Information supplied:
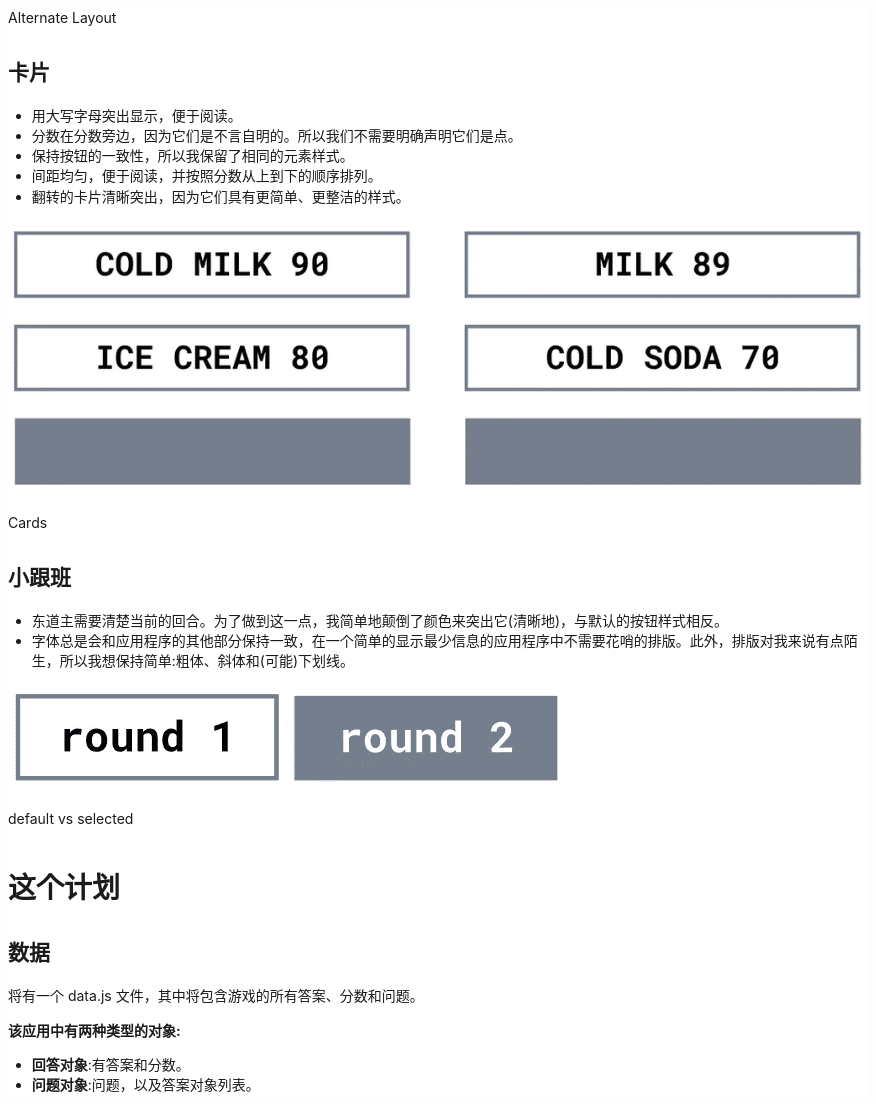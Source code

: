 Alternate Layout

## 卡片

*   用大写字母突出显示，便于阅读。
*   分数在分数旁边，因为它们是不言自明的。所以我们不需要明确声明它们是点。
*   保持按钮的一致性，所以我保留了相同的元素样式。
*   间距均匀，便于阅读，并按照分数从上到下的顺序排列。
*   翻转的卡片清晰突出，因为它们具有更简单、更整洁的样式。

![](img/6872727061176ccb842b6ea42419fc71.png)

Cards

## 小跟班

*   东道主需要清楚当前的回合。为了做到这一点，我简单地颠倒了颜色来突出它(清晰地)，与默认的按钮样式相反。
*   字体总是会和应用程序的其他部分保持一致，在一个简单的显示最少信息的应用程序中不需要花哨的排版。此外，排版对我来说有点陌生，所以我想保持简单:粗体、斜体和(可能)下划线。

![](img/fba907d5056909ac1a8662f12cb2c885.png)

default vs selected

# 这个计划

## **数据**

将有一个 data.js 文件，其中将包含游戏的所有答案、分数和问题。

**该应用中有两种类型的对象:**

*   **回答对象**:有答案和分数。
*   **问题对象**:问题，以及答案对象列表。
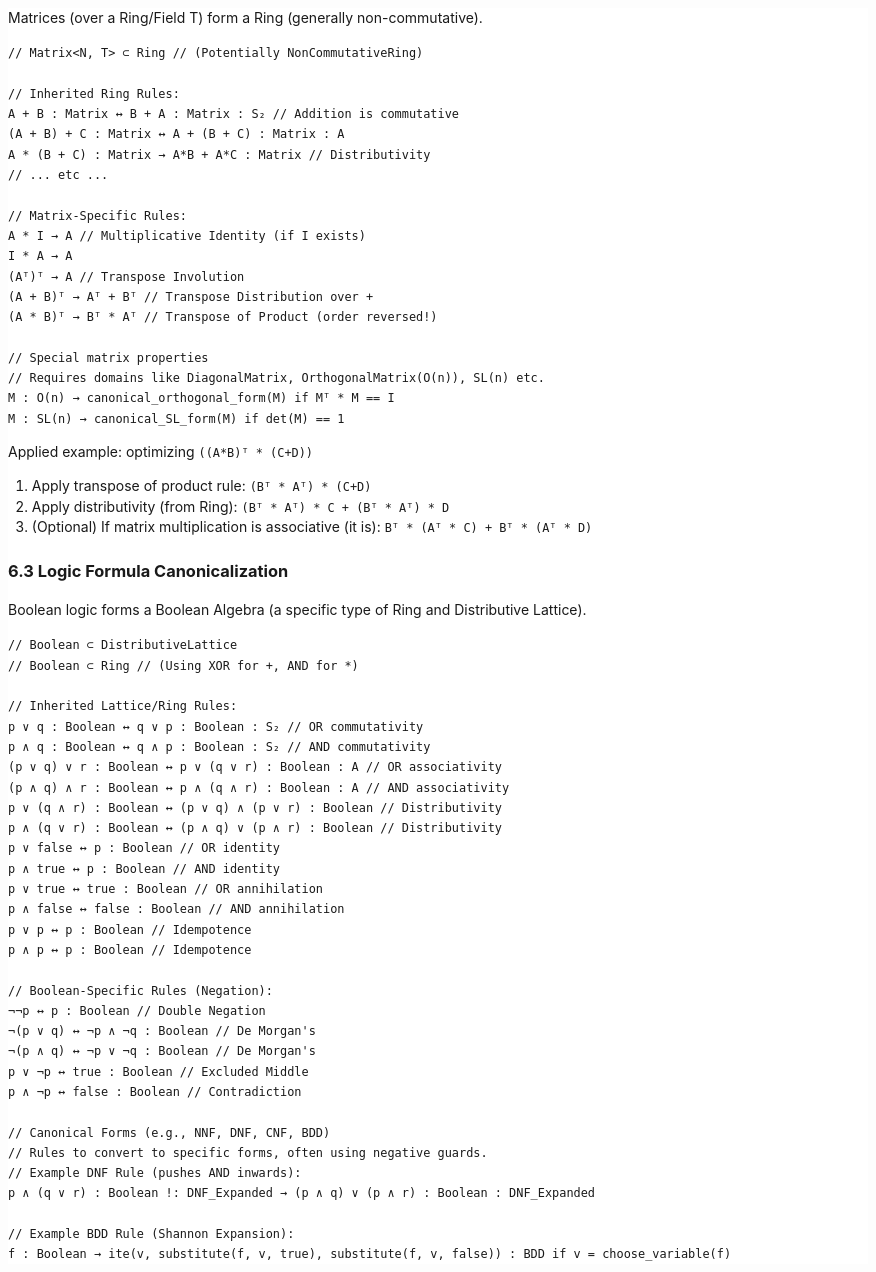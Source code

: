 Matrices (over a Ring/Field T) form a Ring (generally non-commutative).

```orbit
// Matrix<N, T> ⊂ Ring // (Potentially NonCommutativeRing)

// Inherited Ring Rules:
A + B : Matrix ↔ B + A : Matrix : S₂ // Addition is commutative
(A + B) + C : Matrix ↔ A + (B + C) : Matrix : A
A * (B + C) : Matrix → A*B + A*C : Matrix // Distributivity
// ... etc ...

// Matrix-Specific Rules:
A * I → A // Multiplicative Identity (if I exists)
I * A → A
(Aᵀ)ᵀ → A // Transpose Involution
(A + B)ᵀ → Aᵀ + Bᵀ // Transpose Distribution over +
(A * B)ᵀ → Bᵀ * Aᵀ // Transpose of Product (order reversed!)

// Special matrix properties
// Requires domains like DiagonalMatrix, OrthogonalMatrix(O(n)), SL(n) etc.
M : O(n) → canonical_orthogonal_form(M) if Mᵀ * M == I
M : SL(n) → canonical_SL_form(M) if det(M) == 1
```

Applied example: optimizing `((A*B)ᵀ * (C+D))`
1. Apply transpose of product rule: `(Bᵀ * Aᵀ) * (C+D)`
2. Apply distributivity (from Ring): `(Bᵀ * Aᵀ) * C + (Bᵀ * Aᵀ) * D`
3. (Optional) If matrix multiplication is associative (it is): `Bᵀ * (Aᵀ * C) + Bᵀ * (Aᵀ * D)`

### 6.3 Logic Formula Canonicalization

Boolean logic forms a Boolean Algebra (a specific type of Ring and Distributive Lattice).

```orbit
// Boolean ⊂ DistributiveLattice
// Boolean ⊂ Ring // (Using XOR for +, AND for *)

// Inherited Lattice/Ring Rules:
p ∨ q : Boolean ↔ q ∨ p : Boolean : S₂ // OR commutativity
p ∧ q : Boolean ↔ q ∧ p : Boolean : S₂ // AND commutativity
(p ∨ q) ∨ r : Boolean ↔ p ∨ (q ∨ r) : Boolean : A // OR associativity
(p ∧ q) ∧ r : Boolean ↔ p ∧ (q ∧ r) : Boolean : A // AND associativity
p ∨ (q ∧ r) : Boolean ↔ (p ∨ q) ∧ (p ∨ r) : Boolean // Distributivity
p ∧ (q ∨ r) : Boolean ↔ (p ∧ q) ∨ (p ∧ r) : Boolean // Distributivity
p ∨ false ↔ p : Boolean // OR identity
p ∧ true ↔ p : Boolean // AND identity
p ∨ true ↔ true : Boolean // OR annihilation
p ∧ false ↔ false : Boolean // AND annihilation
p ∨ p ↔ p : Boolean // Idempotence
p ∧ p ↔ p : Boolean // Idempotence

// Boolean-Specific Rules (Negation):
¬¬p ↔ p : Boolean // Double Negation
¬(p ∨ q) ↔ ¬p ∧ ¬q : Boolean // De Morgan's
¬(p ∧ q) ↔ ¬p ∨ ¬q : Boolean // De Morgan's
p ∨ ¬p ↔ true : Boolean // Excluded Middle
p ∧ ¬p ↔ false : Boolean // Contradiction

// Canonical Forms (e.g., NNF, DNF, CNF, BDD)
// Rules to convert to specific forms, often using negative guards.
// Example DNF Rule (pushes AND inwards):
p ∧ (q ∨ r) : Boolean !: DNF_Expanded → (p ∧ q) ∨ (p ∧ r) : Boolean : DNF_Expanded

// Example BDD Rule (Shannon Expansion):
f : Boolean → ite(v, substitute(f, v, true), substitute(f, v, false)) : BDD if v = choose_variable(f)
```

Task details: Give back every line of the material above word for word, leaving out the pictures.

Final answer:
Source code

: Alternate Layout

## 卡片

*   用大写字母突出显示，便于阅读。
*   分数在分数旁边，因为它们是不言自明的。所以我们不需要明确声明它们是点。
*   保持按钮的一致性，所以我保留了相同的元素样式。
*   间距均匀，便于阅读，并按照分数从上到下的顺序排列。
*   翻转的卡片清晰突出，因为它们具有更简单、更整洁的样式。

![](img/6872727061176ccb842b6ea42419fc71.png)

Cards

## 小跟班

*   东道主需要清楚当前的回合。为了做到这一点，我简单地颠倒了颜色来突出它(清晰地)，与默认的按钮样式相反。
*   字体总是会和应用程序的其他部分保持一致，在一个简单的显示最少信息的应用程序中不需要花哨的排版。此外，排版对我来说有点陌生，所以我想保持简单:粗体、斜体和(可能)下划线。

![](img/fba907d5056909ac1a8662f12cb2c885.png)

default vs selected

# 这个计划

## **数据**

将有一个 data.js 文件，其中将包含游戏的所有答案、分数和问题。

**该应用中有两种类型的对象:**

*   **回答对象**:有答案和分数。
*   **问题对象**:问题，以及答案对象列表。
Source code

: Matrices (over a Ring/Field T) form a Ring (generally non-commutative).

```orbit
// Matrix<N, T> ⊂ Ring // (Potentially NonCommutativeRing)

// Inherited Ring Rules:
A + B : Matrix ↔ B + A : Matrix : S₂ // Addition is commutative
(A + B) + C : Matrix ↔ A + (B + C) : Matrix : A
A * (B + C) : Matrix → A*B + A*C : Matrix // Distributivity
// ... etc ...

// Matrix-Specific Rules:
A * I → A // Multiplicative Identity (if I exists)
I * A → A
(Aᵀ)ᵀ → A // Transpose Involution
(A + B)ᵀ → Aᵀ + Bᵀ // Transpose Distribution over +
(A * B)ᵀ → Bᵀ * Aᵀ // Transpose of Product (order reversed!)

// Special matrix properties
// Requires domains like DiagonalMatrix, OrthogonalMatrix(O(n)), SL(n) etc.
M : O(n) → canonical_orthogonal_form(M) if Mᵀ * M == I
M : SL(n) → canonical_SL_form(M) if det(M) == 1
```

Applied example: optimizing `((A*B)ᵀ * (C+D))`
1. Apply transpose of product rule: `(Bᵀ * Aᵀ) * (C+D)`
2. Apply distributivity (from Ring): `(Bᵀ * Aᵀ) * C + (Bᵀ * Aᵀ) * D`
3. (Optional) If matrix multiplication is associative (it is): `Bᵀ * (Aᵀ * C) + Bᵀ * (Aᵀ * D)`

### 6.3 Logic Formula Canonicalization

Boolean logic forms a Boolean Algebra (a specific type of Ring and Distributive Lattice).

```orbit
// Boolean ⊂ DistributiveLattice
// Boolean ⊂ Ring // (Using XOR for +, AND for *)

// Inherited Lattice/Ring Rules:
p ∨ q : Boolean ↔ q ∨ p : Boolean : S₂ // OR commutativity
p ∧ q : Boolean ↔ q ∧ p : Boolean : S₂ // AND commutativity
(p ∨ q) ∨ r : Boolean ↔ p ∨ (q ∨ r) : Boolean : A // OR associativity
(p ∧ q) ∧ r : Boolean ↔ p ∧ (q ∧ r) : Boolean : A // AND associativity
p ∨ (q ∧ r) : Boolean ↔ (p ∨ q) ∧ (p ∨ r) : Boolean // Distributivity
p ∧ (q ∨ r) : Boolean ↔ (p ∧ q) ∨ (p ∧ r) : Boolean // Distributivity
p ∨ false ↔ p : Boolean // OR identity
p ∧ true ↔ p : Boolean // AND identity
p ∨ true ↔ true : Boolean // OR annihilation
p ∧ false ↔ false : Boolean // AND annihilation
p ∨ p ↔ p : Boolean // Idempotence
p ∧ p ↔ p : Boolean // Idempotence

// Boolean-Specific Rules (Negation):
¬¬p ↔ p : Boolean // Double Negation
¬(p ∨ q) ↔ ¬p ∧ ¬q : Boolean // De Morgan's
¬(p ∧ q) ↔ ¬p ∨ ¬q : Boolean // De Morgan's
p ∨ ¬p ↔ true : Boolean // Excluded Middle
p ∧ ¬p ↔ false : Boolean // Contradiction

// Canonical Forms (e.g., NNF, DNF, CNF, BDD)
// Rules to convert to specific forms, often using negative guards.
// Example DNF Rule (pushes AND inwards):
p ∧ (q ∨ r) : Boolean !: DNF_Expanded → (p ∧ q) ∨ (p ∧ r) : Boolean : DNF_Expanded

// Example BDD Rule (Shannon Expansion):
f : Boolean → ite(v, substitute(f, v, true), substitute(f, v, false)) : BDD if v = choose_variable(f)
```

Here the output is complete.